Patrícia Blanco: “Notícias falsas. Todo cuidado é pouco”.
A julgar pela Constituição, a resposta é não. Em seu artigo 5º, a Carta assegura, como cláusula pétrea, ampla liberdade de expressão por meio de divulgação de pensamento e informação, seja por meio do jornalismo, rádio, televisão, Internet, artes ou qualquer outro meio, como, por exemplo, a música. Contudo, as pressões pelo direito ao esquecimento, direito de ser deixado em paz ou o direito de estar só, têm crescido e se direcionam, principalmente, aos sites de busca, em confronto aberto com o direito público à informação.
Inicialmente, pode-se fazer algumas observações evidentes. O direito ao esquecimento surgiu por iniciativa de ex-criminosos que, após o cumprimento das penas, não queriam ser expostos pelos antecedentes criminais, o que lhes causavam inúmeros prejuízos. Também, por iniciativa de pessoas que um dia foram famosas, que decidiram voltar ao anonimato. O debate foi se elastecendo e agora abrange vários outros aspectos da vida.

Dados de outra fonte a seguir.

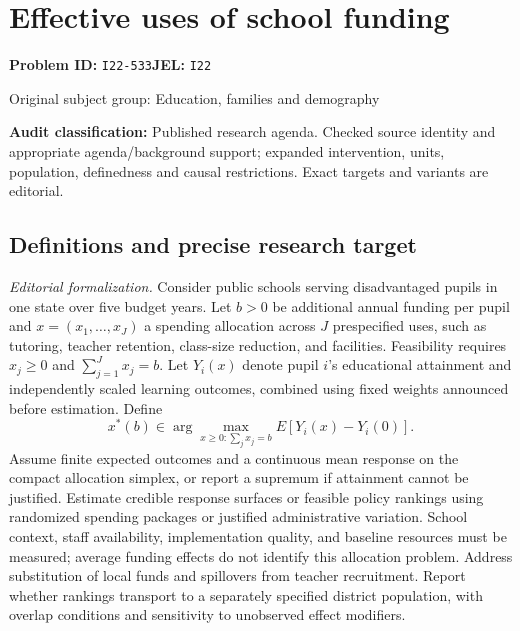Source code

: \documentclass[11pt,a4paper]{article}
\begin{document}
\section*{Effective uses of school funding}
\textbf{Problem ID:} \texttt{I22-533}\quad \textbf{JEL:} \texttt{I22}\par
\label{problem:OP-0452}
{\sffamily\small\color{muted}Original subject group: Education, families and demography\par}
\label{definitions:problem:30007734}
\textbf{Audit classification:} Published research agenda. Checked source identity and appropriate agenda/background support; expanded intervention, units, population, definedness and causal restrictions. Exact targets and variants are editorial.
\subsection*{Definitions and precise research target}
\textit{Editorial formalization.} Consider public schools serving disadvantaged pupils in one state over five budget years. Let \(b>0\) be additional annual funding per pupil and \(x=(x_1,\ldots,x_J)\) a spending allocation across \(J\) prespecified uses, such as tutoring, teacher retention, class-size reduction, and facilities. Feasibility requires \(x_j\geq0\) and \(\sum_{j=1}^{J}x_j=b\). Let \(Y_i(x)\) denote pupil \(i\)'s educational attainment and independently scaled learning outcomes, combined using fixed weights announced before estimation. Define
\[x^*(b)\in\arg\max_{x\geq0:\sum_jx_j=b}E[Y_i(x)-Y_i(0)].\]
Assume finite expected outcomes and a continuous mean response on the compact allocation simplex, or report a supremum if attainment cannot be justified. Estimate credible response surfaces or feasible policy rankings using randomized spending packages or justified administrative variation. School context, staff availability, implementation quality, and baseline resources must be measured; average funding effects do not identify this allocation problem. Address substitution of local funds and spillovers from teacher recruitment. Report whether rankings transport to a separately specified district population, with overlap conditions and sensitivity to unobserved effect modifiers.
\end{document}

De qualquer forma, o direito ao esquecimento não pode ser um direito integral. Cabe em algumas situações pontuais, fruto da análise caso a caso, sob pena de anular a liberdade de expressão e a liberdade de imprensa, além do próprio direito à informação, todos garantidos pela Constituição. A rigor, é muito parecida com a questão das biografias não autorizadas que o STF liberou pondo fim a uma longa e penosa controvérsia.
Pode-se também argumentar que o cidadão tem direito à dignidade, à inviolabilidade da honra e à privacidade; todos assegurados pela Constituição, mas fica a pergunta: quais são os limites desses direitos, se os crimes cometidos ganham relevância social e chamam atenção da mídia? Ou se são crimes contra a humanidade ou hediondos, como tortura, discriminação racial e pedofilia? Então, não haveria necessidade de uma lei específica.

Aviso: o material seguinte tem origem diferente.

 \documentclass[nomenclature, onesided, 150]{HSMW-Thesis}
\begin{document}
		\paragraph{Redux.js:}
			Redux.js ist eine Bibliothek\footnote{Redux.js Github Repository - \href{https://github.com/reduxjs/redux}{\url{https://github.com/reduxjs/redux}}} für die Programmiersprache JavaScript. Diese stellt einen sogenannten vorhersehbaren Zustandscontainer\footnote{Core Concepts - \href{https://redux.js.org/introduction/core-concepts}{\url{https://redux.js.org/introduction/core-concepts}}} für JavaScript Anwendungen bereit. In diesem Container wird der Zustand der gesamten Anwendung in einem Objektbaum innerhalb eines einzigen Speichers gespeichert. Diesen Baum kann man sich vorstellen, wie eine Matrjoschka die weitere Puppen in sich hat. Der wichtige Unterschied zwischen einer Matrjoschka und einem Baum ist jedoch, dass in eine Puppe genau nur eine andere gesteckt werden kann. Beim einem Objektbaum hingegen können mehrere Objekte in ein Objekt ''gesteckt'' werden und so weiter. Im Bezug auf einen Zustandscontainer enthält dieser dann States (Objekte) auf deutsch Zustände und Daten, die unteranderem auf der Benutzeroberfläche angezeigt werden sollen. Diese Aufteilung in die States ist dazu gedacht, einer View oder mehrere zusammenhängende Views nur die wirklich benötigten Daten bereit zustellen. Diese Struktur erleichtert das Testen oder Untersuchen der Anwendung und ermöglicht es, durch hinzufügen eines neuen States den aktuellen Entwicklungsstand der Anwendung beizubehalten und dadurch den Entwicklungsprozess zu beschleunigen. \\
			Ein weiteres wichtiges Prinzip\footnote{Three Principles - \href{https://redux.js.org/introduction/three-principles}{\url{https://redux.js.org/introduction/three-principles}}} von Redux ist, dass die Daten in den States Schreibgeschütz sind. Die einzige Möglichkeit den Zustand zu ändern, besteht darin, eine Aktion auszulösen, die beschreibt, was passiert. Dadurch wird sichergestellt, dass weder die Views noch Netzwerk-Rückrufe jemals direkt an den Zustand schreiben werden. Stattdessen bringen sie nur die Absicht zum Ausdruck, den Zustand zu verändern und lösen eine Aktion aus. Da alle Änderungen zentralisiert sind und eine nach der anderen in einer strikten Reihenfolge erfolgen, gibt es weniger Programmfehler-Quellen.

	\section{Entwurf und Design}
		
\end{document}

Na União Europeia, em 13 de maio de 2014, a corte decidiu que links com informações sem relevância ou desatualizados poderiam ser apagados, mas ficou nisso e o almejado balanceamento entre o direito público à informação e o direito privado ao esquecimento continuou adiado, sem encontrar um ponto de equilíbrio.

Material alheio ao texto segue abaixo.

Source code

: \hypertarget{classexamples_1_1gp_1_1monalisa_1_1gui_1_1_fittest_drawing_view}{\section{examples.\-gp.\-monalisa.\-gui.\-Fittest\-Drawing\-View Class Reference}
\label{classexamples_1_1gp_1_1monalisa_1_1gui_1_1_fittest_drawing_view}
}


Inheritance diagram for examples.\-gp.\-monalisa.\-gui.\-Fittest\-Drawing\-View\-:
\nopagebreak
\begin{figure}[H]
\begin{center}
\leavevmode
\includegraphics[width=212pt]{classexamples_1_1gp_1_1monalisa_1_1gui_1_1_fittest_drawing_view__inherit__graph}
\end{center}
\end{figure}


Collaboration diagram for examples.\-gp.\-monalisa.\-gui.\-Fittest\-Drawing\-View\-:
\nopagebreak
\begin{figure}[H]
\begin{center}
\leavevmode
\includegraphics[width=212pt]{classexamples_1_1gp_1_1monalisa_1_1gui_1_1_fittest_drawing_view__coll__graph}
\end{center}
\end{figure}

Não seria essa uma forma de censura? Ou, como definiu o editor do jornal Daily Mail, Martin Clarke: “é o equivalente a entrar numa biblioteca e queimar os livros de que eu não gosto“. Se os fatos ocorreram, por que negá-los? O direito ao esquecimento, por qualquer ângulo que se avalie, não seria uma afronta ao direito à memória e ao inegável interesse público?
O nome, direito ao esquecimento, parece nos convidar a esquecer a história, como, por exemplo, os crimes praticados pelos nazistas ou, no caso brasileiro, durante os anos do Estado Novo ou da ditadura militar? É possível conciliá-lo com a liberdade de expressão e de imprensa?
É inegável que o tema ganhou nova atualidade por força da Internet que, praticamente, eterniza as notícias e informações. Em questão de segundos e alguns cliques, os fatos ocorridos no passado ganham vida, inclusive com fotos e vídeos.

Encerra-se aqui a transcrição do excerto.